Records shown section start

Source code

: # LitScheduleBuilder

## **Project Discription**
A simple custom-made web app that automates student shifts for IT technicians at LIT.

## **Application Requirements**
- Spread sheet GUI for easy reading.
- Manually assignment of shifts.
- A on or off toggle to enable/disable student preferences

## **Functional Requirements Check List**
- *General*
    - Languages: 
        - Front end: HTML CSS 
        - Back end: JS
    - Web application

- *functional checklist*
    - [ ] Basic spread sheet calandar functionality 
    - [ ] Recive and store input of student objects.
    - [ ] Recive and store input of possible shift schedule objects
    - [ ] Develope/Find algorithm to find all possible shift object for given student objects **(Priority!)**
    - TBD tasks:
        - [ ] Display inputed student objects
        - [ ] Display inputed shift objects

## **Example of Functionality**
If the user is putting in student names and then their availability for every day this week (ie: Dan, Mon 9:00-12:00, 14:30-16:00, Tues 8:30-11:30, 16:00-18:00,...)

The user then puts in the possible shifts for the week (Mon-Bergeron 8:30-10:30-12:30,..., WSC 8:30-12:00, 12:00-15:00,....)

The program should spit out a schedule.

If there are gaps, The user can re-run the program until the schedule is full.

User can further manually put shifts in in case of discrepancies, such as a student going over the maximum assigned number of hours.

Records shown section end

Try it: Pick out the lines above that hold the string "Requirements" and show them.

Output below:
## **Application Requirements**
## **Functional Requirements Check List**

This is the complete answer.